Problem to work on: Below are entries; print them exactly from the first line through the one containing "The identifier of".
=-=-=
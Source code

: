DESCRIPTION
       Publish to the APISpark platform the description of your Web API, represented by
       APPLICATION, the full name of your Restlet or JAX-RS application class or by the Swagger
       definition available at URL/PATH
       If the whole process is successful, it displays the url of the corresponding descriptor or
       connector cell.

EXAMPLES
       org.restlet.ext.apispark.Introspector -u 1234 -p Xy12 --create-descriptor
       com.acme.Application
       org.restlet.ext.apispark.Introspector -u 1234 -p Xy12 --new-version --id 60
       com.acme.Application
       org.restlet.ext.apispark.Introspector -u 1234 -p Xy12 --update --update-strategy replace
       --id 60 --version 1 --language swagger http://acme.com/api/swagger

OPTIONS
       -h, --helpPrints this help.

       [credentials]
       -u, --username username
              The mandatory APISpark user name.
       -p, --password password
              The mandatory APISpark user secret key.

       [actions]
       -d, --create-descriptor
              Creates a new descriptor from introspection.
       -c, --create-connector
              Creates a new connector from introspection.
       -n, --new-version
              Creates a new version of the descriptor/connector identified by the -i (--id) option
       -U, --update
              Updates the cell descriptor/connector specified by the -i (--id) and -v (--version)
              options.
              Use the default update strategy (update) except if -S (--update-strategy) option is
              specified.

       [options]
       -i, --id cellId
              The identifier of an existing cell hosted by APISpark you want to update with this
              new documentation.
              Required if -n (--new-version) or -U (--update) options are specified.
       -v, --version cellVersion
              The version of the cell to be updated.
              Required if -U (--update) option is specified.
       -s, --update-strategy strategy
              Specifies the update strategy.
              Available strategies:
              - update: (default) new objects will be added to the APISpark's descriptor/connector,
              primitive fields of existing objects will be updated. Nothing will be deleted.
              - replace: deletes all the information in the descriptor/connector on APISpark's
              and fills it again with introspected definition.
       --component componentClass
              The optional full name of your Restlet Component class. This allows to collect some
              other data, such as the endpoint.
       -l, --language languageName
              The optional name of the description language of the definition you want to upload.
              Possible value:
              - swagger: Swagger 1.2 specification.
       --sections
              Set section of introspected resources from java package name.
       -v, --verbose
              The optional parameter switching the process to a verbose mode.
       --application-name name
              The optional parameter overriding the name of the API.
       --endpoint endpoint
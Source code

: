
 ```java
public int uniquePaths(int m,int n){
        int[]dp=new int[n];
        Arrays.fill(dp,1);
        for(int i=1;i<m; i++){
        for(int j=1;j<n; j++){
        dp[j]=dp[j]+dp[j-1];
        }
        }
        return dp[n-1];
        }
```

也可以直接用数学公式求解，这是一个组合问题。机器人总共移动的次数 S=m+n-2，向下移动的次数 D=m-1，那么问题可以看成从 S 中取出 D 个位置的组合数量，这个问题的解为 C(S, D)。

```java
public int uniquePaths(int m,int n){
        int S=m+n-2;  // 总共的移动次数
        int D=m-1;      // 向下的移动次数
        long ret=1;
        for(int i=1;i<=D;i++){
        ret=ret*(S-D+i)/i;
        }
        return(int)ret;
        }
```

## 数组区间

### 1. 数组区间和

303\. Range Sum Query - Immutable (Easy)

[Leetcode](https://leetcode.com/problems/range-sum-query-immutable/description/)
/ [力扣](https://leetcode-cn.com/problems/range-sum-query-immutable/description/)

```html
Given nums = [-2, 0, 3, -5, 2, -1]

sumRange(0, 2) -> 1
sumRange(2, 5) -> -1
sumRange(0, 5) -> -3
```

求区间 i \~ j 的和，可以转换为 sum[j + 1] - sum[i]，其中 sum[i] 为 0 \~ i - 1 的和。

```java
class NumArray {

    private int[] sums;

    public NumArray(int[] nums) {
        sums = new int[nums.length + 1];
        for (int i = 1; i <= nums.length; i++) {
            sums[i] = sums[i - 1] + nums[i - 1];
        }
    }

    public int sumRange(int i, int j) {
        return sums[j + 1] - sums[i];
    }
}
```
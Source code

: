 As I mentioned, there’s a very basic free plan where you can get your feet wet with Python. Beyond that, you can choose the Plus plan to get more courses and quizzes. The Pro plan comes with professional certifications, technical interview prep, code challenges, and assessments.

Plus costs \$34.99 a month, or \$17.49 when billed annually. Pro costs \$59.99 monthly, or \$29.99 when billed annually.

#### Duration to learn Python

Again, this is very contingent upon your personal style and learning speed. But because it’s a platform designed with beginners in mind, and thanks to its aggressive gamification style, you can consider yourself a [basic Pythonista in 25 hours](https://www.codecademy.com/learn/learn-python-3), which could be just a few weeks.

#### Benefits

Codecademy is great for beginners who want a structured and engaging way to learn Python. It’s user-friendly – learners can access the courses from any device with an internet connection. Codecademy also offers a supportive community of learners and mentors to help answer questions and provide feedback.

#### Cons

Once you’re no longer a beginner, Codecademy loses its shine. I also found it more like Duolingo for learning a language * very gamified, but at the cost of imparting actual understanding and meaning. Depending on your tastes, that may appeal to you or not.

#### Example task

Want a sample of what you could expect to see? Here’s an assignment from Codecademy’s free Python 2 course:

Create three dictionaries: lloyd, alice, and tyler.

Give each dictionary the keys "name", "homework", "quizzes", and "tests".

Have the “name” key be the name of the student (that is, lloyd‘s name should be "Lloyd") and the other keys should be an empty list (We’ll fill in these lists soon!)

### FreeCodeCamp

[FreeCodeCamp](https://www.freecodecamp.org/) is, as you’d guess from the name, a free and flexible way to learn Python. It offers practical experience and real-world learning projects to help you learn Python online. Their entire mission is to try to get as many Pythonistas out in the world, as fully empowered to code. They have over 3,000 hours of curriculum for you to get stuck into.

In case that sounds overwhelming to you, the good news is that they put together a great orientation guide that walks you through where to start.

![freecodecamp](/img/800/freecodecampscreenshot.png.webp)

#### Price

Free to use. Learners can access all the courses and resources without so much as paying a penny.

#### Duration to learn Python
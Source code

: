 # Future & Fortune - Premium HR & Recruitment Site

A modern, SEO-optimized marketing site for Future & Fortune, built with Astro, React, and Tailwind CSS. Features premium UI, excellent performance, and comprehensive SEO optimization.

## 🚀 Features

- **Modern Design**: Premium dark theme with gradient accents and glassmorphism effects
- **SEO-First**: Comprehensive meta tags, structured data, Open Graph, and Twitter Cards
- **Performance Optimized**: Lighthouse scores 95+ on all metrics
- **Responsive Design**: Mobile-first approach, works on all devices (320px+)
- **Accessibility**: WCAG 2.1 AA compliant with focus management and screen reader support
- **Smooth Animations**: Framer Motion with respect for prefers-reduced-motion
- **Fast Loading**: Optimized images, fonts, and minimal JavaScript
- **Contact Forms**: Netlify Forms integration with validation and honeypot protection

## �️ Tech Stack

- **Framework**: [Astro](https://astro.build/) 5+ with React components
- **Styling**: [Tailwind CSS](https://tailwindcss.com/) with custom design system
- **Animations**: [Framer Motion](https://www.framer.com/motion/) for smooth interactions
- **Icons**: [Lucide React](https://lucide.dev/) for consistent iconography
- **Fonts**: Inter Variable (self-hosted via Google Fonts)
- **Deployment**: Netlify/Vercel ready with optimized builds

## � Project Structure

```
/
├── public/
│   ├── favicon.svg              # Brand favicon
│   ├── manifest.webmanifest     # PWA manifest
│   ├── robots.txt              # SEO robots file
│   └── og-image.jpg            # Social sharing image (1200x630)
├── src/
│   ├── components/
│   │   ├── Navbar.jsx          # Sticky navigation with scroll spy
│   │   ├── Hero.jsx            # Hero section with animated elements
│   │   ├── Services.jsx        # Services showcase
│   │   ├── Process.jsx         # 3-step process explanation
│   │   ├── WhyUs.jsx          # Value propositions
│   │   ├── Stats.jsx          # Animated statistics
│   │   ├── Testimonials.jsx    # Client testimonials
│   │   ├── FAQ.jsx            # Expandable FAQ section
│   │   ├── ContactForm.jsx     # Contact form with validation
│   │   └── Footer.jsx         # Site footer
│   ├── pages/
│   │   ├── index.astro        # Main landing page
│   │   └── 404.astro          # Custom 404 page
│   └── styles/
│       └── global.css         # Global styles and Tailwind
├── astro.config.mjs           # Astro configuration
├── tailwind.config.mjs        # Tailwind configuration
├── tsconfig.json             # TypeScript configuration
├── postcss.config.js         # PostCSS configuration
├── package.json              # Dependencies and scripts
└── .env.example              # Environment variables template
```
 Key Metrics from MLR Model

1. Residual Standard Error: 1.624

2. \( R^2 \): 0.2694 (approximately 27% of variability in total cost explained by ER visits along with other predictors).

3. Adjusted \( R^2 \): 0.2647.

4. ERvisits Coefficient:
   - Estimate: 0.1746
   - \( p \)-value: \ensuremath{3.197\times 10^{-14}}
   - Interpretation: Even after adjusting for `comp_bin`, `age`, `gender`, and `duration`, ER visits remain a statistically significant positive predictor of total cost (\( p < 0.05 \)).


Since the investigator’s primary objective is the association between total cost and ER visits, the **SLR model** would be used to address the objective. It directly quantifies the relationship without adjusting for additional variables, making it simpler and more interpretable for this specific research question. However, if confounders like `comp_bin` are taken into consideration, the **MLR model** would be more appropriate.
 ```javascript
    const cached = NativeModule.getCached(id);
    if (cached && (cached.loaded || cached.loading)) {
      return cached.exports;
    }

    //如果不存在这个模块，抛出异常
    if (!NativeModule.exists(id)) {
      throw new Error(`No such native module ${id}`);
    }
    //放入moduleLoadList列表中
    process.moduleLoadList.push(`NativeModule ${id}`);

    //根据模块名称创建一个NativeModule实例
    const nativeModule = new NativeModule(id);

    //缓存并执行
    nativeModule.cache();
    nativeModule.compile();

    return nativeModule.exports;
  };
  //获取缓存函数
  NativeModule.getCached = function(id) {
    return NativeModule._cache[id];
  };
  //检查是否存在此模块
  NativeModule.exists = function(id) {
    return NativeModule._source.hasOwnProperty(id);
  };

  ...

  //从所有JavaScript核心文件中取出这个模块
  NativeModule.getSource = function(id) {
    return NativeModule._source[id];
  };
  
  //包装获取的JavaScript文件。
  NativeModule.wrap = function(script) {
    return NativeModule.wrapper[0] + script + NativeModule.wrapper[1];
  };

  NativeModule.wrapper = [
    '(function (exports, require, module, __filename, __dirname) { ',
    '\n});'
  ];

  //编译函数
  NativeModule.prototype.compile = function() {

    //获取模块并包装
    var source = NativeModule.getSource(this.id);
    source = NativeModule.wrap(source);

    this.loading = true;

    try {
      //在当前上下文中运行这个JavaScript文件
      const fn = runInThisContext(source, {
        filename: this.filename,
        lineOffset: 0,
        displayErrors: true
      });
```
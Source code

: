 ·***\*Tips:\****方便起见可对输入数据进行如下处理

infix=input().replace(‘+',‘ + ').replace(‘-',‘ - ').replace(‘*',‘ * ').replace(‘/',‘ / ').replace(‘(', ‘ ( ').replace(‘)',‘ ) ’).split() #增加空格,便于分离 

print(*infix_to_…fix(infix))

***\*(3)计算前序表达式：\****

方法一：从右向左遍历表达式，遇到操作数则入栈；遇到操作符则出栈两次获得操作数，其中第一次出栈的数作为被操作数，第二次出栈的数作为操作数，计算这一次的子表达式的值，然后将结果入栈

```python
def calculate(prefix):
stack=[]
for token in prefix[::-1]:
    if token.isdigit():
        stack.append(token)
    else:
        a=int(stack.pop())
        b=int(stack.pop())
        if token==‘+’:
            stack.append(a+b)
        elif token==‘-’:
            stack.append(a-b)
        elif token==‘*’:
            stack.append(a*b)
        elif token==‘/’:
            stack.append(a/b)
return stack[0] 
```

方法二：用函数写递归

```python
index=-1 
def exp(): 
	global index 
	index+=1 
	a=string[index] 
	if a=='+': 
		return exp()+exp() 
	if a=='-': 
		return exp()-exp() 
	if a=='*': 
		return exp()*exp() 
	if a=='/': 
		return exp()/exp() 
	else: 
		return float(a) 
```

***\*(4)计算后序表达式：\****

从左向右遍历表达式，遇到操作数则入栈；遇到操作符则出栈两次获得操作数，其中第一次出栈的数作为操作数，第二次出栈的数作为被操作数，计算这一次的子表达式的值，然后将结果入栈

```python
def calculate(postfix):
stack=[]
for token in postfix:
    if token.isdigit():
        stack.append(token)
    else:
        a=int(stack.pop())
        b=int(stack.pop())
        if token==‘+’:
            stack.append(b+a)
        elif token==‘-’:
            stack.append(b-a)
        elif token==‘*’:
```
=-=-=
Completed task:
Source code

:DESCRIPTION
       Publish to the APISpark platform the description of your Web API, represented by
       APPLICATION, the full name of your Restlet or JAX-RS application class or by the Swagger
       definition available at URL/PATH
       If the whole process is successful, it displays the url of the corresponding descriptor or
       connector cell.

EXAMPLES
       org.restlet.ext.apispark.Introspector -u 1234 -p Xy12 --create-descriptor
       com.acme.Application
       org.restlet.ext.apispark.Introspector -u 1234 -p Xy12 --new-version --id 60
       com.acme.Application
       org.restlet.ext.apispark.Introspector -u 1234 -p Xy12 --update --update-strategy replace
       --id 60 --version 1 --language swagger http://acme.com/api/swagger

OPTIONS
       -h, --helpPrints this help.

       [credentials]
       -u, --username username
              The mandatory APISpark user name.
       -p, --password password
              The mandatory APISpark user secret key.

       [actions]
       -d, --create-descriptor
              Creates a new descriptor from introspection.
       -c, --create-connector
              Creates a new connector from introspection.
       -n, --new-version
              Creates a new version of the descriptor/connector identified by the -i (--id) option
       -U, --update
              Updates the cell descriptor/connector specified by the -i (--id) and -v (--version)
              options.
              Use the default update strategy (update) except if -S (--update-strategy) option is
              specified.

       [options]
       -i, --id cellId
              The identifier of an existing cell hosted by APISpark you want to update with this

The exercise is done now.